3. Limited Control: We needed more low-level control over the lifecycle processes of our tenants.
4. Performance Issues: Long start times due to repeated provider downloads during initialization were slowing us down.
5. User Experience: New user onboarding was hampered by lengthy tenant provisioning times, often taking around 3 minutes.
What We're Deploying
Our new infrastructure setup deploys a variety of resources to support each ZenML Pro tenant. Here's a summary of the key components:
1. AWS IAM Roles and Policies
2. Kubernetes Resources:
- A dedicated namespace for each tenant.
- Role and RoleBinding for the ZenML server.
- Service accounts for the ZenML server and jobs.
3. Helm Release: Deploys the ZenML chart with tenant-specific configurations.
4. Authentication secrets
This infrastructure ensures each tenant has isolated, secure, and efficiently managed resources within our AWS and Kubernetes environment.

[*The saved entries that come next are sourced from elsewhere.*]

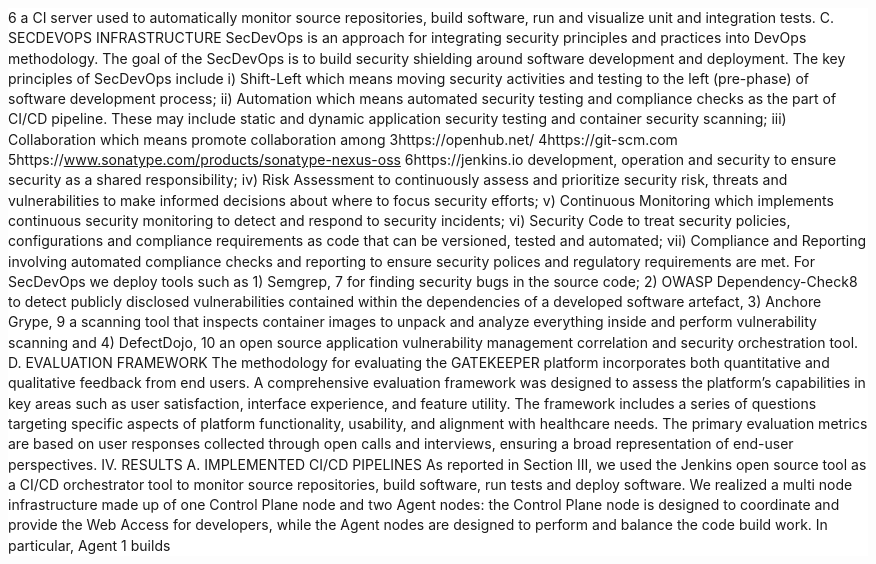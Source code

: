 6
a CI server used to
automatically monitor source repositories, build software, run
and visualize unit and integration tests.
C. SECDEVOPS INFRASTRUCTURE
SecDevOps is an approach for integrating security principles and practices into DevOps methodology. The goal of
the SecDevOps is to build security shielding around software development and deployment. The key principles of
SecDevOps include i) Shift-Left which means moving security activities and testing to the left (pre-phase) of software
development process; ii) Automation which means automated security testing and compliance checks as the part
of CI/CD pipeline. These may include static and dynamic
application security testing and container security scanning;
iii) Collaboration which means promote collaboration among
3https://openhub.net/
4https://git-scm.com
5https://www.sonatype.com/products/sonatype-nexus-oss
6https://jenkins.io
development, operation and security to ensure security as a
shared responsibility; iv) Risk Assessment to continuously
assess and prioritize security risk, threats and vulnerabilities
to make informed decisions about where to focus security efforts; v) Continuous Monitoring which implements
continuous security monitoring to detect and respond to security incidents; vi) Security Code to treat security policies,
configurations and compliance requirements as code that
can be versioned, tested and automated; vii) Compliance
and Reporting involving automated compliance checks and
reporting to ensure security polices and regulatory requirements are met.
For SecDevOps we deploy tools such as 1) Semgrep,
7
for finding security bugs in the source code; 2) OWASP
Dependency-Check8
to detect publicly disclosed vulnerabilities contained within the dependencies of a developed
software artefact, 3) Anchore Grype,
9
a scanning tool that
inspects container images to unpack and analyze everything
inside and perform vulnerability scanning and 4) DefectDojo,
10 an open source application vulnerability management correlation and security orchestration tool.
D. EVALUATION FRAMEWORK
The methodology for evaluating the GATEKEEPER platform incorporates both quantitative and qualitative feedback
from end users. A comprehensive evaluation framework was
designed to assess the platform’s capabilities in key areas
such as user satisfaction, interface experience, and feature
utility. The framework includes a series of questions targeting
specific aspects of platform functionality, usability, and alignment with healthcare needs. The primary evaluation metrics
are based on user responses collected through open calls
and interviews, ensuring a broad representation of end-user
perspectives.
IV. RESULTS
A. IMPLEMENTED CI/CD PIPELINES
As reported in Section III, we used the Jenkins open
source tool as a CI/CD orchestrator tool to monitor source
repositories, build software, run tests and deploy software.
We realized a multi node infrastructure made up of one
Control Plane node and two Agent nodes: the Control Plane
node is designed to coordinate and provide the Web Access
for developers, while the Agent nodes are designed to perform
and balance the code build work. In particular, Agent 1 builds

Embracing Kubernetes with ArgoCD, Terraform, and GitOps
By leveraging Kubernetes with ArgoCD, Terraform's native lifecycle management, and GitOps principles, we've gained:
Improved Scalability
Our move to Kubernetes significantly enhances scalability:
- Dynamically scale Argo CD runners for more concurrent deployments
- Automatically adjust Kubernetes nodes based on demand
- Optimize compute resources with auto-scaling pods
- Efficiently distribute network traffic across the cluster
GitOps-Driven Configuration Management
Our migration to ArgoCD has allowed us to fully embrace GitOps principles, significantly improving our configuration management and deployment processes:
- Version-Controlled Configurations: All infrastructure configurations are stored in our GitHub repository, providing a single source of truth for our entire system state.

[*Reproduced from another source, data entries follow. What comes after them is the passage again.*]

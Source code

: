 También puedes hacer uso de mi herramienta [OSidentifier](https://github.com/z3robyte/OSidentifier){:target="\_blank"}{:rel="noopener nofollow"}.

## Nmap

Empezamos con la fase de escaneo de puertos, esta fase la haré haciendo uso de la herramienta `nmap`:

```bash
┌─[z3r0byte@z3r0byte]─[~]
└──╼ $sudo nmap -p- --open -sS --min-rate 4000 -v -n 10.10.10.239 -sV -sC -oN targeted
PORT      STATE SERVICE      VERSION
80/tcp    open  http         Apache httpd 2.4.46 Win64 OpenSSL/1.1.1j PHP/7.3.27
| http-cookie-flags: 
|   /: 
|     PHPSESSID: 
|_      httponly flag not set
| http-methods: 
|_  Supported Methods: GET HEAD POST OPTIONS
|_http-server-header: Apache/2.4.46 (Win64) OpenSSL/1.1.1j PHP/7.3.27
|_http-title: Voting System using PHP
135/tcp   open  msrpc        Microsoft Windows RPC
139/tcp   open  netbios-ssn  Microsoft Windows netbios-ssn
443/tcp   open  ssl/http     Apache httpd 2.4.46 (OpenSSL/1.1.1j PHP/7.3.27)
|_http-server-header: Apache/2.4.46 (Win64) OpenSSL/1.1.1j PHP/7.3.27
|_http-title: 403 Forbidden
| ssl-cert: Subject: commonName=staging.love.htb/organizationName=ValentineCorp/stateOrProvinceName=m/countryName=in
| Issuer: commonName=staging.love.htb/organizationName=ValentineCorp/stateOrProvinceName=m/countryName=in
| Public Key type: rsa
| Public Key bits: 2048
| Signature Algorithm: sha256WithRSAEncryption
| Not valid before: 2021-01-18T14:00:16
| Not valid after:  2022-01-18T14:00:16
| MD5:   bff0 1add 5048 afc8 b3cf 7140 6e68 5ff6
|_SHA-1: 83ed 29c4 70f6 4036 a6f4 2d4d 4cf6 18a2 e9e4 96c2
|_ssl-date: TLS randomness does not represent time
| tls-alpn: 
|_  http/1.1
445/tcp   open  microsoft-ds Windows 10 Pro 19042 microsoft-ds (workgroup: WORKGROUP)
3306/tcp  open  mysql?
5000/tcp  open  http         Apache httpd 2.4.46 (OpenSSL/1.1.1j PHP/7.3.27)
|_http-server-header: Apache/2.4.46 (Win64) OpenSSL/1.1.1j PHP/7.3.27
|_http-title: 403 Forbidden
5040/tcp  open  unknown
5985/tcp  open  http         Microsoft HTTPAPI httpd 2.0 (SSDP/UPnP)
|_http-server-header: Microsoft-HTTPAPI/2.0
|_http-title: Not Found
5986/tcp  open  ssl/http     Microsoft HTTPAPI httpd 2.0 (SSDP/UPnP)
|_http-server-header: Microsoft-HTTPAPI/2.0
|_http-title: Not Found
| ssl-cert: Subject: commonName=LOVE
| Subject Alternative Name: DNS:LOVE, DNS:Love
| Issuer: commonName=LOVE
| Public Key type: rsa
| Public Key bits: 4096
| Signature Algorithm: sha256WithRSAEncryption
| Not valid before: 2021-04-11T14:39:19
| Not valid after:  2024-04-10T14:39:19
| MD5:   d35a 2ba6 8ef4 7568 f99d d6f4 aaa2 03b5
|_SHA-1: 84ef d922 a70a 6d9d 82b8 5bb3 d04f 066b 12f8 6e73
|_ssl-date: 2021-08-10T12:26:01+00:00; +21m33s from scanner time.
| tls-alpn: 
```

- Automated Synchronization: ArgoCD Applications are configured to watch specific paths in our GitHub repository. When changes are pushed, ArgoCD automatically detects and applies these updates. We don't use this functionality by intent, to let the ZenML Pro decide on needed changes to the tenants, so the users are never interrupted with unexpected changes being applied.
- Push-Based Updates: ZenML Pro pushes updated configurations directly to GitHub, triggering the GitOps workflow.

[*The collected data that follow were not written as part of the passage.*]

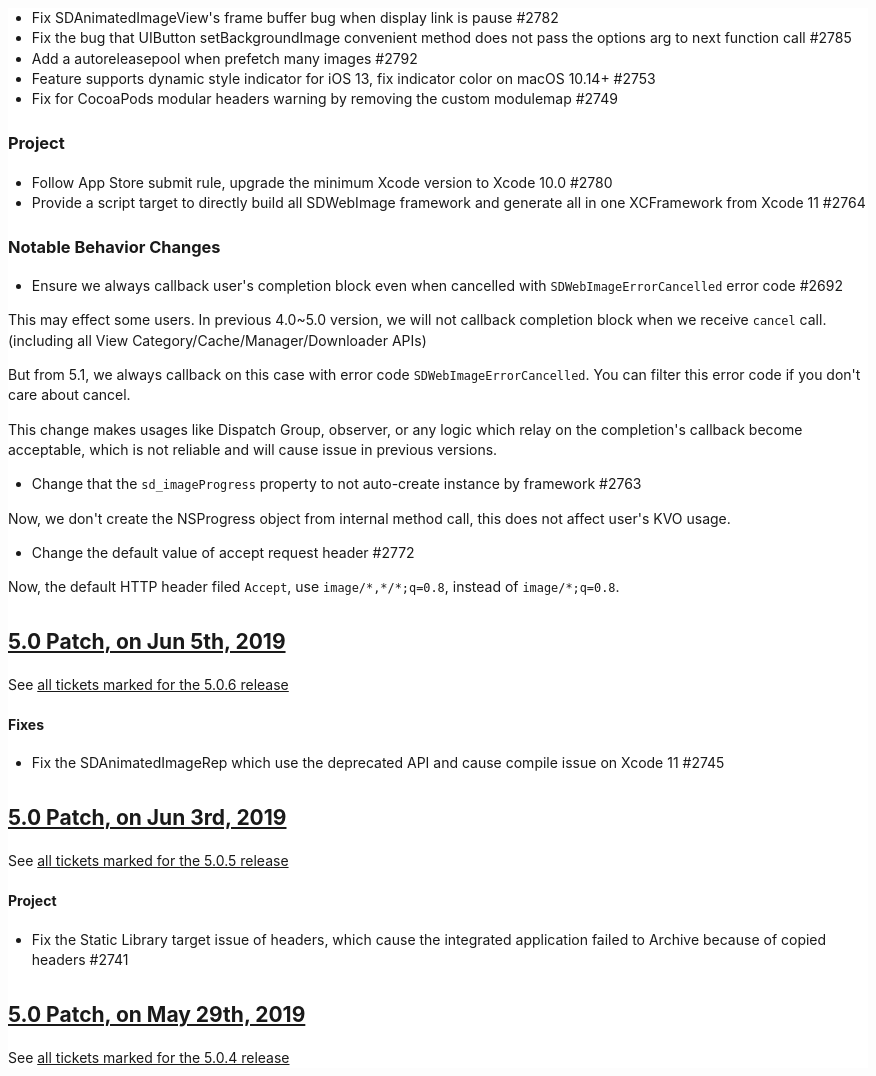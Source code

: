 - Fix SDAnimatedImageView's frame buffer bug when display link is pause #2782
- Fix the bug that UIButton setBackgroundImage convenient method does not pass the options arg to next function call #2785
- Add a autoreleasepool when prefetch many images #2792
- Feature supports dynamic style indicator for iOS 13, fix indicator color on macOS 10.14+ #2753
- Fix for CocoaPods modular headers warning by removing the custom modulemap #2749

### Project

- Follow App Store submit rule, upgrade the minimum Xcode version to Xcode 10.0 #2780
- Provide a script target to directly build all SDWebImage framework and generate all in one XCFramework from Xcode 11 #2764

### Notable Behavior Changes

- Ensure we always callback user's completion block even when cancelled with `SDWebImageErrorCancelled` error code #2692

This may effect some users. In previous 4.0~5.0 version, we will not callback completion block when we receive `cancel` call. (including all View Category/Cache/Manager/Downloader APIs)

But from 5.1, we always callback on this case with error code `SDWebImageErrorCancelled`. You can filter this error code if you don't care about cancel.

This change makes usages like Dispatch Group, observer, or any logic which relay on the completion's callback become acceptable, which is not reliable and will cause issue in previous versions.

- Change that the `sd_imageProgress` property to not auto-create instance by framework #2763

Now, we don't create the NSProgress object from internal method call, this does not affect user's KVO usage.

- Change the default value of accept request header #2772

Now, the default HTTP header filed `Accept`, use `image/*,*/*;q=0.8`, instead of `image/*;q=0.8`.

## [5.0 Patch, on Jun 5th, 2019](https://github.com/rs/SDWebImage/releases/tag/5.0.6)
See [all tickets marked for the 5.0.6 release](https://github.com/SDWebImage/SDWebImage/milestone/42)

#### Fixes
- Fix the SDAnimatedImageRep which use the deprecated API and cause compile issue on Xcode 11 #2745

## [5.0 Patch, on Jun 3rd, 2019](https://github.com/rs/SDWebImage/releases/tag/5.0.5)
See [all tickets marked for the 5.0.5 release](https://github.com/SDWebImage/SDWebImage/milestone/41)

#### Project
- Fix the Static Library target issue of headers, which cause the integrated application failed to Archive because of copied headers #2741

## [5.0 Patch, on May 29th, 2019](https://github.com/rs/SDWebImage/releases/tag/5.0.4)
See [all tickets marked for the 5.0.4 release](https://github.com/SDWebImage/SDWebImage/milestone/40)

- Reproducible Deployments: To ensure reproducibility and stability, our ArgoCD Applications are configured to point to exact commit SHAs rather than branches. This practice guarantees that we always know precisely which version of our configuration is deployed.
- Audit Trail: By using Git as the backend for our configurations, we maintain a comprehensive audit trail of all changes, including who made them and when.
- Easy Rollbacks: If issues arise, we can quickly roll back to a previous known-good state by reverting commits in our Git repository.
- Infrastructure as Code: Our GitOps approach extends the "Infrastructure as Code" paradigm, treating our entire infrastructure configuration as a versioned codebase.
- Increased Transparency: Team members can review proposed changes through pull requests before they're applied to the live environment.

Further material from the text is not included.